Those are examples of leadership--but those are examples of leadership that tends to be situational and often short-lived.

Instead, I'm referring to people who inspire, motivate, make others feel better about themselves than even they think they have a right to feel--the kind of people others follow not because they have to but because they want to.

They have a knack for making people feel as if they aren't actually following: Wherever they're headed, everyone is going there together.

Here's how great leaders do it:

1. They quietly pick up trash.

I've taken tons of plant tours with owners and CEOs. Manufacturing is messy, even in the cleanest factories, so invariably we walk by trash on the floor. Say there's a piece of paper on the floor; when that happens, there are two types of people:

There's the guy who spots it, directs his laserlike focus on the problem, struts over, snatches up the piece of paper, crumples it like a beer can he's just chugged, and strides to a trash can to slam it home. He's thinking about trash as a way to make a statement.

Then there's the guy who without breaking stride veers over, picks up the paper, quietly folds it up, sticks it in his pocket, and keeps talking.

He's not thinking at all about trash--he just picks it up.
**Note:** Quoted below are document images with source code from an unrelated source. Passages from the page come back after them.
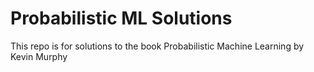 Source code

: # Probabilistic ML Solutions

This repo is for solutions to the book Probabilistic Machine Learning by Kevin Murphy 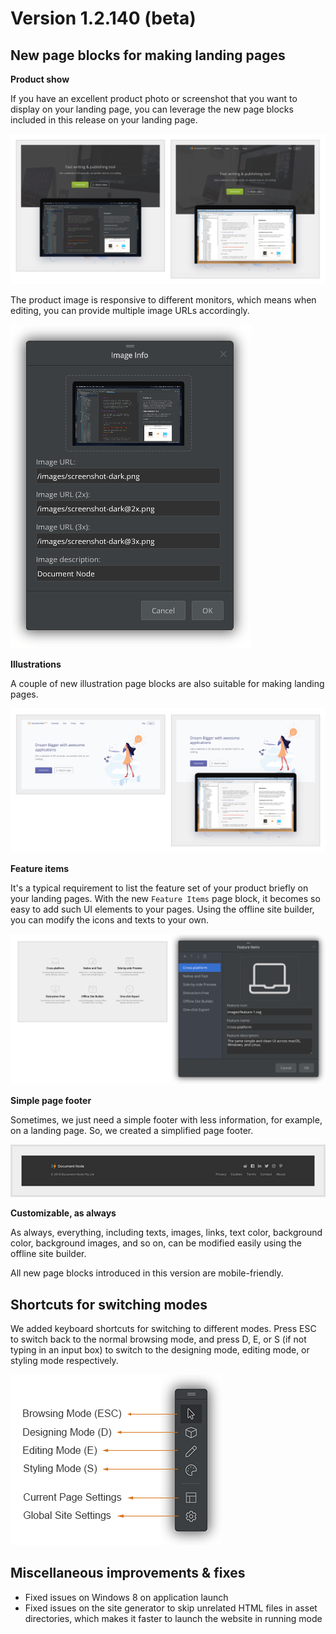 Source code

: # Version 1.2.140 (beta)

## New page blocks for making landing pages

**Product show**

If you have an excellent product photo or screenshot that you want to display on your landing page, you can leverage the new page blocks included in this release on your landing page.

![screen-page-block-hero-prod-shows](screen-page-block-hero-prod-shows.png)

The product image is responsive to different monitors, which means when editing, you can provide multiple image URLs accordingly.

![screen-responsive-image-editor](screen-responsive-image-editor.png)

**Illustrations**

A couple of new illustration page blocks are also suitable for making landing pages.

![screen-page-block-header-illustrations](screen-page-block-header-illustrations.png)

**Feature items**

It's a typical requirement to list the feature set of your product briefly on your landing pages. With the new `Feature Items` page block, it becomes so easy to add such UI elements to your pages. Using the offline site builder, you can modify the icons and texts to your own.

![screen-page-block-feature-items](screen-page-block-feature-items.png)

**Simple page footer**

Sometimes, we just need a simple footer with less information, for example, on a landing page. So, we created a simplified page footer.

![screen-page-block-footer-info-simplified](screen-page-block-footer-info-simplified.png)

**Customizable, as always**

As always, everything, including texts, images, links, text color, background color, background images, and so on, can be modified easily using the offline site builder.

All new page blocks introduced in this version are mobile-friendly.

## Shortcuts for switching modes

We added keyboard shortcuts for switching to different modes. Press ESC to switch back to the normal browsing mode, and press D, E, or S (if not typing in an input box) to switch to the designing mode, editing mode, or styling mode respectively.

![screen-site-toolbar-desc](screen-site-toolbar-desc.png)

## Miscellaneous improvements & fixes

* Fixed issues on Windows 8 on application launch
* Fixed issues on the site generator to skip unrelated HTML files in asset directories, which makes it faster to launch the website in running mode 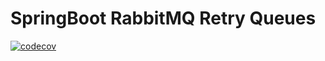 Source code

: # SpringBoot RabbitMQ Retry Queues

[![codecov](https://codecov.io/gh/yonatankarp/springboot-rabbitmq-retry-queues/branch/main/graph/badge.svg?token=BZ118ARLZQ)](https://codecov.io/gh/yonatankarp/springboot-rabbitmq-retry-queues)
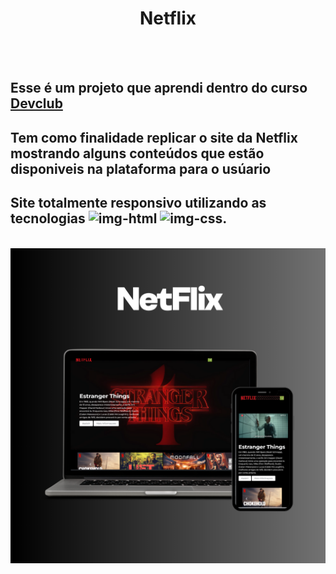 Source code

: <h1 align="center">  Netflix </h1>
<br>
<br>
<h2>Esse é um projeto que aprendi dentro do curso <a href="https://rodolfomori.com.br/devclub">Devclub</a></h2>
<h2> Tem como finalidade replicar o site da Netflix mostrando alguns conteúdos que estão disponiveis na plataforma para o usúario</h2>
<h2>Site totalmente responsivo utilizando as tecnologias <img src="https://img.shields.io/badge/HTML5-E34F26?style=for-the-badge&logo=html5&logoColor=white" alt= "img-html">  <img src="https://img.shields.io/badge/CSS3-1572B6?style=for-the-badge&logo=css3&logoColor=white" alt="img-css">.</h2>
<br>
<img src="https://github.com/GabrielOliveira2103/Projeto-Netflix/blob/main/img/Projeto-netflix.png?raw=true">
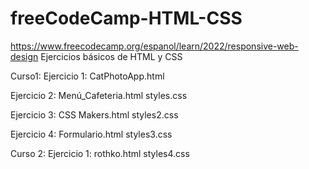 # freeCodeCamp-HTML-CSS
https://www.freecodecamp.org/espanol/learn/2022/responsive-web-design
Ejercicios básicos de HTML y CSS

Curso1:
Ejercicio 1:
CatPhotoApp.html

Ejercicio 2:
Menú_Cafeteria.html
styles.css

Ejercicio 3:
CSS Makers.html
styles2.css

Ejercicio 4:
Formulario.html
styles3.css

Curso 2:
Ejercicio 1:
rothko.html
styles4.css
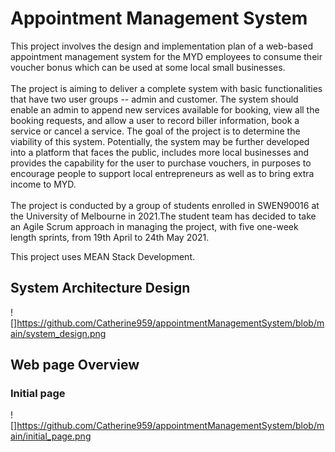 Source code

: # Appointment Management System
This project involves the design and implementation plan of a web-based appointment management system for the MYD employees to consume their voucher bonus which can be used at some local small businesses. <br /> <br /> 
The project is aiming to deliver a complete system with basic functionalities that have two user groups -- admin and customer. The system should enable an admin to append new services available for booking, view all the booking requests, and allow a user to record biller information, book a service or cancel a service. The goal of the project is to determine the viability of this system. Potentially, the system may be further developed into a platform that faces the public, includes more local businesses and provides the capability for the user to purchase vouchers, in purposes to encourage people to support local entrepreneurs as well as to bring extra income to MYD.<br /> <br /> 
The project is conducted by a group of students enrolled in SWEN90016 at the University of Melbourne in 2021.The student team has decided to take an Agile Scrum approach in managing the project, with five one-week length sprints, from 19th April to 24th May 2021.<br /> 

This project uses MEAN Stack Development. 

## System Architecture Design
![]https://github.com/Catherine959/appointmentManagementSystem/blob/main/system_design.png

## Web page Overview

### Initial page
![]https://github.com/Catherine959/appointmentManagementSystem/blob/main/initial_page.png
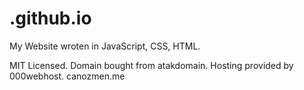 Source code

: # .github.io
My Website wroten in JavaScript, CSS, HTML.

MIT Licensed.
Domain bought from atakdomain.
Hosting provided by 000webhost.
canozmen.me
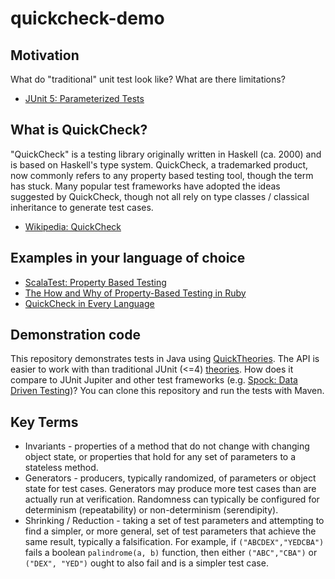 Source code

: # quickcheck-demo

## Motivation

What do "traditional" unit test look like? What are there limitations?

* [JUnit 5: Parameterized Tests](http://junit.org/junit5/docs/current/user-guide/#writing-tests-parameterized-tests)

## What is QuickCheck?

"QuickCheck" is a testing library originally written in Haskell (ca. 2000) and is based on Haskell's type system.
QuickCheck, a trademarked product, now commonly refers to any property based testing tool, though the term has stuck.
Many popular test frameworks have adopted the ideas suggested by QuickCheck, though not all rely on type classes / classical inheritance to generate test cases.

* [Wikipedia: QuickCheck](https://en.wikipedia.org/wiki/QuickCheck)

## Examples in your language of choice

* [ScalaTest: Property Based Testing](http://www.scalatest.org/user_guide/property_based_testing)
* [The How and Why of Property-Based Testing in Ruby](https://www.sitepoint.com/the-how-and-why-of-property-based-testing-in-ruby/)
* [QuickCheck in Every Language](http://hypothesis.works/articles/quickcheck-in-every-language/)

## Demonstration code

This repository demonstrates tests in Java using [QuickTheories](https://github.com/ncredinburgh/QuickTheories).
The API is easier to work with than traditional JUnit (<=4) [theories](http://junit.org/junit4/javadoc/4.12/org/junit/experimental/theories/Theories.html).
How does it compare to JUnit Jupiter and other test frameworks (e.g. [Spock: Data Driven Testing](http://spockframework.org/spock/docs/1.0/data_driven_testing.html))?
You can clone this repository and run the tests with Maven.

## Key Terms

* Invariants - properties of a method that do not change with changing object state, or properties that hold for any set of parameters to a stateless method.
* Generators - producers, typically randomized, of parameters or object state for test cases. Generators may produce more test cases than are actually run at verification. Randomness can typically be configured for determinism (repeatability) or non-determinism (serendipity).
* Shrinking / Reduction - taking a set of test parameters and attempting to find a simpler, or more general, set of test parameters that achieve the same result, typically a falsification. For example, if `("ABCDEX","YEDCBA")` fails a boolean `palindrome(a, b)` function, then either `("ABC","CBA")` or `("DEX", "YED")` ought to also fail and is a simpler test case.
In either case, his employees notice what he does. When you're in charge, everyone watches what you do. The difference lies in how you do it--and what that says about you.

Great leaders do what they do simply because it's important to them. They care about go, not show.

Show lasts minutes. Go lasts a lifetime.

2. They don't ask poets to diagram sentences.

Every employee has strengths. Every employee has weaknesses. Smart leaders know that employees allowed to play predominantly to their strengths don't really feel as if they're working; they feel happy, fulfilled, and free to be exactly who they are.

Employees required to mostly perform tasks they don't do well--even with the carrot of "career development" dangling just out of reach--feel uncomfortable and awkward. Everything they do feels like work.

And no one likes work.

Great leaders develop their employees, but they do it in ways that allow their employees to still feel they're successful, at least most of the time.

3. They go back for their own notes.

I was sitting in a conference room waiting for a meeting to start in five minutes. The founder walked in, sat down, glanced in his briefcase, and said, "Shoot. I forgot my notes." He stood and headed for the door.

Instantly five people jumped up. "I'll run and get them," each said, almost in unison.

Without breaking stride he said, "Thanks, but I'm the one who left them behind."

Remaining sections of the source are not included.